CLO's documentation explains:
- Woven fabrics: Ratio 90, Stiffness 10-20 (sharp, defined creases)
- Knit fabrics: Ratio 90, Stiffness 80-90 (soft, rounded creases)
Buckling stiffness determines how sharply creases form. Lower values create softer, more rounded wrinkles. Higher values create sharp, defined crease lines.
Density
Density is the fabric's weight per unit area, measured in grams per square millimeter. The formula is:
Density = A / (B × C)
Where A is weight in grams, B is width in mm, C is length in mm.
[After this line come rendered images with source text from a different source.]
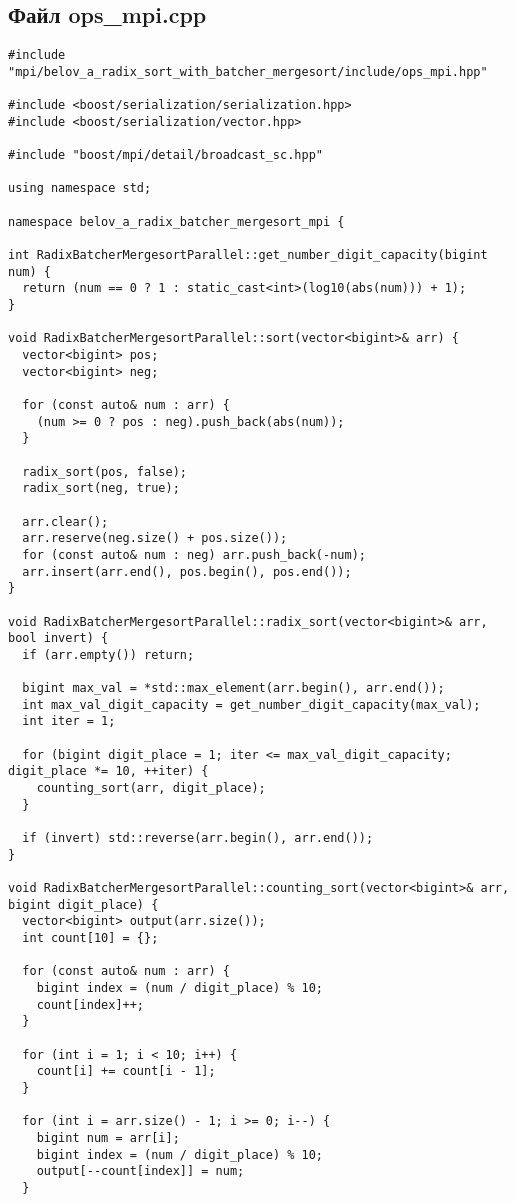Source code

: ﻿\documentclass[a4paper,12pt]{article}
\begin{document}
\subsection*{Файл ops\_mpi.cpp}
\begin{lstlisting}
#include "mpi/belov_a_radix_sort_with_batcher_mergesort/include/ops_mpi.hpp"

#include <boost/serialization/serialization.hpp>
#include <boost/serialization/vector.hpp>

#include "boost/mpi/detail/broadcast_sc.hpp"

using namespace std;

namespace belov_a_radix_batcher_mergesort_mpi {

int RadixBatcherMergesortParallel::get_number_digit_capacity(bigint num) {
  return (num == 0 ? 1 : static_cast<int>(log10(abs(num))) + 1);
}

void RadixBatcherMergesortParallel::sort(vector<bigint>& arr) {
  vector<bigint> pos;
  vector<bigint> neg;

  for (const auto& num : arr) {
    (num >= 0 ? pos : neg).push_back(abs(num));
  }

  radix_sort(pos, false);
  radix_sort(neg, true);

  arr.clear();
  arr.reserve(neg.size() + pos.size());
  for (const auto& num : neg) arr.push_back(-num);
  arr.insert(arr.end(), pos.begin(), pos.end());
}

void RadixBatcherMergesortParallel::radix_sort(vector<bigint>& arr, bool invert) {
  if (arr.empty()) return;

  bigint max_val = *std::max_element(arr.begin(), arr.end());
  int max_val_digit_capacity = get_number_digit_capacity(max_val);
  int iter = 1;

  for (bigint digit_place = 1; iter <= max_val_digit_capacity; digit_place *= 10, ++iter) {
    counting_sort(arr, digit_place);
  }

  if (invert) std::reverse(arr.begin(), arr.end());
}

void RadixBatcherMergesortParallel::counting_sort(vector<bigint>& arr, bigint digit_place) {
  vector<bigint> output(arr.size());
  int count[10] = {};

  for (const auto& num : arr) {
    bigint index = (num / digit_place) % 10;
    count[index]++;
  }

  for (int i = 1; i < 10; i++) {
    count[i] += count[i - 1];
  }

  for (int i = arr.size() - 1; i >= 0; i--) {
    bigint num = arr[i];
    bigint index = (num / digit_place) % 10;
    output[--count[index]] = num;
  }


\end{lstlisting}
\end{document}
- Lightweight (silk, chiffon): 0.00001-0.00003
- Medium (cotton, linen): 0.00003-0.00008
- Heavy (denim, wool coat): 0.00008-0.00015
Density affects how gravity influences the fabric. Heavier fabrics fall faster with longer, heavier folds. Lighter fabrics float with more numerous, smaller folds.
Using the CLO Fabric Kit
For production-accurate fabric properties, CLO offers a physical Fabric Kit that measures real fabric samples:
What the Kit Measures
- Fabric weight and thickness: Using a precision scale and caliper
- Bending strength: Measured for weft, warp, and bias directions
- Stretch: Force-distance curves using a digital force gauge
Measurement Process
The Fabric Kit includes fabric swatches cut to 220mm × 30mm in three directions (weft, warp, bias). The bending test measures how much the swatch resists bending under its own weight. The stretch test uses a digital force gauge to measure force at each 10mm increment of stretch.
CLO's documentation recommends: "You will need a minimum of 3 sets and a maximum of 5 sets for each swatch. We recommend that you fill out all five sections as possible because when you have more measurements, data is more accurate."
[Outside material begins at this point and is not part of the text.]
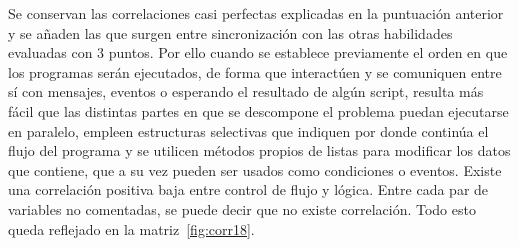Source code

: \documentclass[a4paper, 12pt]{book}
\begin{document}
Se conservan las correlaciones casi perfectas explicadas en la puntuación anterior y se añaden las que surgen entre sincronización con las otras habilidades evaluadas con 3 puntos. Por ello cuando se establece previamente el orden en que los programas serán ejecutados, de forma que interactúen y se comuniquen entre sí con mensajes, eventos o esperando el resultado de algún script, resulta más fácil que las distintas partes en que se descompone el problema puedan ejecutarse en paralelo, empleen estructuras selectivas que indiquen por donde continúa el flujo del programa y se utilicen métodos propios de listas para modificar los datos que contiene, que a su vez pueden ser usados como condiciones o eventos. Existe una correlación positiva baja entre control de flujo y lógica. Entre cada par de variables no comentadas, se puede decir que no existe correlación. Todo esto queda reflejado en la matriz~\ref{fig:corr18}.
\end{document}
Entering Measurements in CLO
- Switch to Emulator Mode (top-right dropdown)
- Enter the measured values for weight, thickness, bending (weft/warp/bias), and stretch
- CLO generates a custom fabric property set based on the real fabric data
- Save the fabric to your library for future use
CLO's documentation notes: "Applying Fabric files measured with the actual Fabric and CLO Fabric Kit gives the most realistic silhouette."
Using the Fabric Library
If you don't have the Fabric Kit, use CLO's built-in Fabric Library:
- Open the Fabric Library (Window → Fabric Library)
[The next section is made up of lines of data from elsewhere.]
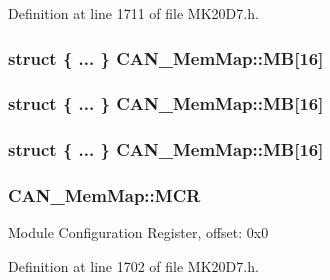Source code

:Definition at line 1711 of file M\+K20\+D7.\+h.

\subsubsection[{\texorpdfstring{MB}{MB}}]{\setlength{\rightskip}{0pt plus 5cm}struct \{ ... \}   C\+A\+N\+\_\+\+Mem\+Map\+::\+MB\mbox{[}16\mbox{]}}\hypertarget{struct_c_a_n___mem_map_aee2dee7957731f09f436554f334f3041}{}\label{struct_c_a_n___mem_map_aee2dee7957731f09f436554f334f3041}
\subsubsection[{\texorpdfstring{MB}{MB}}]{\setlength{\rightskip}{0pt plus 5cm}struct \{ ... \}   C\+A\+N\+\_\+\+Mem\+Map\+::\+MB\mbox{[}16\mbox{]}}\hypertarget{struct_c_a_n___mem_map_a5b43fb77dbd3f43b95004ef5b48ef4ea}{}\label{struct_c_a_n___mem_map_a5b43fb77dbd3f43b95004ef5b48ef4ea}
\subsubsection[{\texorpdfstring{MB}{MB}}]{\setlength{\rightskip}{0pt plus 5cm}struct \{ ... \}   C\+A\+N\+\_\+\+Mem\+Map\+::\+MB\mbox{[}16\mbox{]}}\hypertarget{struct_c_a_n___mem_map_ae0b2fe9e8228155099ffb970b67db8a9}{}\label{struct_c_a_n___mem_map_ae0b2fe9e8228155099ffb970b67db8a9}
\subsubsection[{\texorpdfstring{M\+CR}{MCR}}]{ C\+A\+N\+\_\+\+Mem\+Map\+::\+M\+CR}\hypertarget{struct_c_a_n___mem_map_aa78ee3ab61a8a0a9bceade6152bccec3}{}\label{struct_c_a_n___mem_map_aa78ee3ab61a8a0a9bceade6152bccec3}
Module Configuration Register, offset\+: 0x0 

Definition at line 1702 of file M\+K20\+D7.\+h.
- Browse fabrics by type (woven, knit, non-woven)
- Hover over a fabric to see its physical properties
- Select the fabric closest to your target material
- Apply it to your garment
CLO's guide advises: "If there is no actual fabric, use the most similar fabric from the Library. Check the contents by placing the cursor on the fabric in the Fabric Library."
Texture and Normal Maps
Normal Maps
Normal maps add surface detail that simulates fabric texture (weave patterns, knit structure, surface roughness). CLO's documentation states: "Normal Map helps express the realistic uneven texture of the fabric with shadows."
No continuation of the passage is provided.